───── Data records
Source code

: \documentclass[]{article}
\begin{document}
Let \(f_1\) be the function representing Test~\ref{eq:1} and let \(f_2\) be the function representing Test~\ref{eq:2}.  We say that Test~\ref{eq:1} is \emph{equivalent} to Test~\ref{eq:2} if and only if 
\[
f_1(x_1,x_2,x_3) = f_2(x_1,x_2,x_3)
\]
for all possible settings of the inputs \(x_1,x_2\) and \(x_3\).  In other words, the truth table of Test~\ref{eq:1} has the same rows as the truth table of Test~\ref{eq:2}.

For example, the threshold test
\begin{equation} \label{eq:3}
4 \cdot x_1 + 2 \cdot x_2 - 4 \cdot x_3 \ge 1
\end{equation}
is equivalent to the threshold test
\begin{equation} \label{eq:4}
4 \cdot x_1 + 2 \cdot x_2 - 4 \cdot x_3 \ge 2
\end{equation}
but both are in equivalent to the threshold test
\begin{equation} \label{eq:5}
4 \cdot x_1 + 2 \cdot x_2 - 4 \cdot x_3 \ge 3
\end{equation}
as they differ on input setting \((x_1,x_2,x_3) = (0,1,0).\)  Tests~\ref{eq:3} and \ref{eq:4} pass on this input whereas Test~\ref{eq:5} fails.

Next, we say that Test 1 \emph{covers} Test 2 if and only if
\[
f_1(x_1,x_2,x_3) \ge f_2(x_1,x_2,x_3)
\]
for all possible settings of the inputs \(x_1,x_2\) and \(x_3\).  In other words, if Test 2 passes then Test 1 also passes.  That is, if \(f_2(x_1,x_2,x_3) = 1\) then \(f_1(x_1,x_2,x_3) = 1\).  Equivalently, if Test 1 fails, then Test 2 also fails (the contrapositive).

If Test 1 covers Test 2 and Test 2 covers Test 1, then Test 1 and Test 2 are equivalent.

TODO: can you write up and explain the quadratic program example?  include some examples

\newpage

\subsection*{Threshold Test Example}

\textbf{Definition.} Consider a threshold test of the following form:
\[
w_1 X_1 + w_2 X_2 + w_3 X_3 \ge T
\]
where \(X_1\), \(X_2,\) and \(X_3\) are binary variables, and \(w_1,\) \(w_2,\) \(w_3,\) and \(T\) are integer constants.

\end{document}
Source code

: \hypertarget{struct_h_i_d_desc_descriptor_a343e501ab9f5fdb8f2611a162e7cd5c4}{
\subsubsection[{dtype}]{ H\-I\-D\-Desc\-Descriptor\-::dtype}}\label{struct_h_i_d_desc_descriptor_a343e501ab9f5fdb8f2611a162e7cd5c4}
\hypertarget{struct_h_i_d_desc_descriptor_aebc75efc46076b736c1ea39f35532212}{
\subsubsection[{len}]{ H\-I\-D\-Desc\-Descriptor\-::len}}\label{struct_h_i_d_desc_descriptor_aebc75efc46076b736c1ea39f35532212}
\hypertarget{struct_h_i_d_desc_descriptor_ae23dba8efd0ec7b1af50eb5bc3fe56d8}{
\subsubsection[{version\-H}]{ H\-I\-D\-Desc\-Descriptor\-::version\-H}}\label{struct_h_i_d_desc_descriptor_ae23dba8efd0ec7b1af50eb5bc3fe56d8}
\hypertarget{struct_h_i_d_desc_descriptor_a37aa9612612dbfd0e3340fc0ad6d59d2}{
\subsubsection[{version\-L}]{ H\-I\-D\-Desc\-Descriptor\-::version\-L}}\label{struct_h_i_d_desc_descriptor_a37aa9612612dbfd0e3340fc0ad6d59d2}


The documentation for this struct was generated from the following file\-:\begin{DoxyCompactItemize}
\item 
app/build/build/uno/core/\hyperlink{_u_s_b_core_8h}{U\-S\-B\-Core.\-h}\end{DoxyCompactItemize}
──────────
▶ Required work: Look above for the line that contains "Next, we say". Starting there, transcribe every line exactly until you have copied the line that contains "w_1 X_1 + w_2 X_2 + w_3 X_3 \ge T".

▶ Exercise solution:
Next, we say that Test 1 \emph{covers} Test 2 if and only if
\[
f_1(x_1,x_2,x_3) \ge f_2(x_1,x_2,x_3)
\]
for all possible settings of the inputs \(x_1,x_2\) and \(x_3\).  In other words, if Test 2 passes then Test 1 also passes.  That is, if \(f_2(x_1,x_2,x_3) = 1\) then \(f_1(x_1,x_2,x_3) = 1\).  Equivalently, if Test 1 fails, then Test 2 also fails (the contrapositive).

If Test 1 covers Test 2 and Test 2 covers Test 1, then Test 1 and Test 2 are equivalent.

TODO: can you write up and explain the quadratic program example?  include some examples

\newpage

\subsection*{Threshold Test Example}

\textbf{Definition.} Consider a threshold test of the following form:
\[
w_1 X_1 + w_2 X_2 + w_3 X_3 \ge T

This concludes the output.